In our secondary analysis, we will stratify studies based on age group (adult, paediatric or both), resected lobe (frontal, insular, temporal, parietal or occipital) and histopathology (hippocampal sclerosis, focal cortical dysplasia types 1 and 2, tumour, vascular malformation or other), and perform random effects meta-analyses on stratified groups. We also intend to perform subgroup analyses, expressed as a risk ratio, of the following variables on favourable outcome: extent of 18F-FDG-PET hypometabolism (focal vs regional or diffuse), location of hypometabolism (temporal vs extratemporal) and proportion of hypometabolism zone resected (<50% vs ≥50%).

If sufficient data are available, from a minimum of five publications, we will perform stratified meta-analysis, using the same methodology used for the primary meta-analysis described above, and meta-regression to investigate and characterise sources of heterogeneity based on the following variables: age group (adult vs paediatric vs mixed), seizure freedom classification (Engel vs ILAE vs other), location (temporal vs extra-temporal), and duration of post-operative follow-up reported (12–23 months, 24–59 months or ≥60 months).

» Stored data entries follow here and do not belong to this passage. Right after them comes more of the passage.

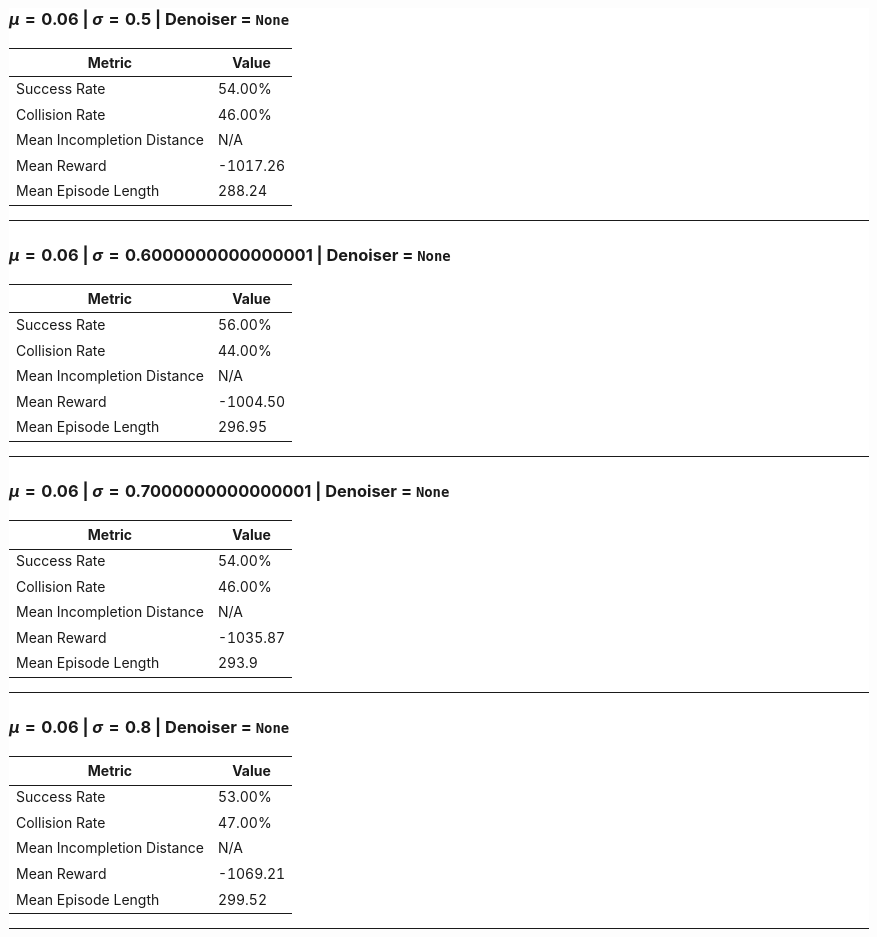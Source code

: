 ### $\mu = 0.06$ | $\sigma = 0.5$ | Denoiser = `None`

| Metric                     | Value    |
|----------------------------|----------|
| Success Rate               | 54.00%   |
| Collision Rate             | 46.00%   |
| Mean Incompletion Distance | N/A      |
| Mean Reward                | -1017.26 |
| Mean Episode Length        | 288.24   |
---

### $\mu = 0.06$ | $\sigma = 0.6000000000000001$ | Denoiser = `None`

| Metric                     | Value    |
|----------------------------|----------|
| Success Rate               | 56.00%   |
| Collision Rate             | 44.00%   |
| Mean Incompletion Distance | N/A      |
| Mean Reward                | -1004.50 |
| Mean Episode Length        | 296.95   |
---

### $\mu = 0.06$ | $\sigma = 0.7000000000000001$ | Denoiser = `None`

| Metric                     | Value    |
|----------------------------|----------|
| Success Rate               | 54.00%   |
| Collision Rate             | 46.00%   |
| Mean Incompletion Distance | N/A      |
| Mean Reward                | -1035.87 |
| Mean Episode Length        | 293.9    |
---

### $\mu = 0.06$ | $\sigma = 0.8$ | Denoiser = `None`

| Metric                     | Value    |
|----------------------------|----------|
| Success Rate               | 53.00%   |
| Collision Rate             | 47.00%   |
| Mean Incompletion Distance | N/A      |
| Mean Reward                | -1069.21 |
| Mean Episode Length        | 299.52   |
---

The risk of publication bias will be assessed using a funnel plot and Egger’s test.

Patient and public involvement

Patients or the public were not involved in the design, or conduct, or reporting, or dissemination plans of our research.

Ethics and dissemination

The proposed systematic review does not require ethics approval, as the data to be collected cannot be connected to individual patients. We intend to publish the results of the systematic review in a high quality, peer-reviewed journal.

Discussion

Our proposed systematic review and meta-analysis will evaluate and review published data on the role of localisation with 18F-FDG-PET in predicting favourable outcomes in patients undergoing epilepsy surgery. If localisation with 18F-FDG-PET does predict favourable outcomes in epilepsy surgery, then this systematic review will provide evidence for the inclusion of 18F-FDG-PET localisation in future multimodal outcome prediction algorithms for epilepsy surgery. We anticipate that our systematic review will also help to guide future research into the role of 18F-FDG-PET in epilepsy surgery by further characterising knowledge gaps relating to this topic.

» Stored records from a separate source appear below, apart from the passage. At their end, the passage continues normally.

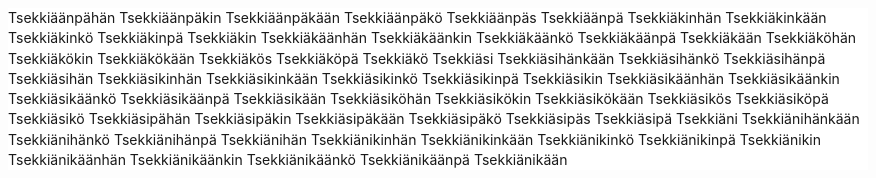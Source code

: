 Tsekkiäänpähän
Tsekkiäänpäkin
Tsekkiäänpäkään
Tsekkiäänpäkö
Tsekkiäänpäs
Tsekkiäänpä
Tsekkiäkinhän
Tsekkiäkinkään
Tsekkiäkinkö
Tsekkiäkinpä
Tsekkiäkin
Tsekkiäkäänhän
Tsekkiäkäänkin
Tsekkiäkäänkö
Tsekkiäkäänpä
Tsekkiäkään
Tsekkiäköhän
Tsekkiäkökin
Tsekkiäkökään
Tsekkiäkös
Tsekkiäköpä
Tsekkiäkö
Tsekkiäsi
Tsekkiäsihänkään
Tsekkiäsihänkö
Tsekkiäsihänpä
Tsekkiäsihän
Tsekkiäsikinhän
Tsekkiäsikinkään
Tsekkiäsikinkö
Tsekkiäsikinpä
Tsekkiäsikin
Tsekkiäsikäänhän
Tsekkiäsikäänkin
Tsekkiäsikäänkö
Tsekkiäsikäänpä
Tsekkiäsikään
Tsekkiäsiköhän
Tsekkiäsikökin
Tsekkiäsikökään
Tsekkiäsikös
Tsekkiäsiköpä
Tsekkiäsikö
Tsekkiäsipähän
Tsekkiäsipäkin
Tsekkiäsipäkään
Tsekkiäsipäkö
Tsekkiäsipäs
Tsekkiäsipä
Tsekkiäni
Tsekkiänihänkään
Tsekkiänihänkö
Tsekkiänihänpä
Tsekkiänihän
Tsekkiänikinhän
Tsekkiänikinkään
Tsekkiänikinkö
Tsekkiänikinpä
Tsekkiänikin
Tsekkiänikäänhän
Tsekkiänikäänkin
Tsekkiänikäänkö
Tsekkiänikäänpä
Tsekkiänikään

To our knowledge, this will be the first systematic review and meta-analysis addressing the role of localisation with 18F-FDG-PET for patients with all types of drug resistant focal epilepsy who have undergone resective epilepsy surgery. The proposed systematic review and meta-analysis will update and build on previous meta-analyses, which focused on temporal or frontal epilepsies.10 14 15 Wang et al published their meta-analysis in 2016, however, the most recent publication that was included in their meta-analysis of localisation with 18F-FDG-PET to predict outcomes in epilepsy surgery was from 2012.15 Therefore, we believe that undertaking this systematic review and meta-analysis is important and justified, as we expect there will be a considerable number of eligible studies published over the last 10 years.

There are several potential limitations to our proposed study. First, we have adopted a broad definition of 18F-FDG-PET localisation in this study, which considers both the final decision regarding surgical site and concordance with one or more other presurgical diagnostic investigations. While this reflects routine decision-making regarding 18F-FDG-PET, this may be a source of heterogeneity. Second, we have elected to include publications with both randomised and non-randomised study designs, which may lead to the inclusion of low-quality studies. Furthermore, we expect that the majority, if not all, of the included studies will have a non-randomised design, due to the nature of the study question, which are inherently at higher risk of bias than randomised studies. We hope to mitigate this potential risk with a robust assessment of bias as described in our methodology. A third potential limitation is that we are only choosing to include English-language publications, and this may mean that relevant data is missed. Finally, while we hope to have a large enough sample size for our primary meta-analysis, it is possible that our proposed subgroup analyses will be limited by small sample sizes.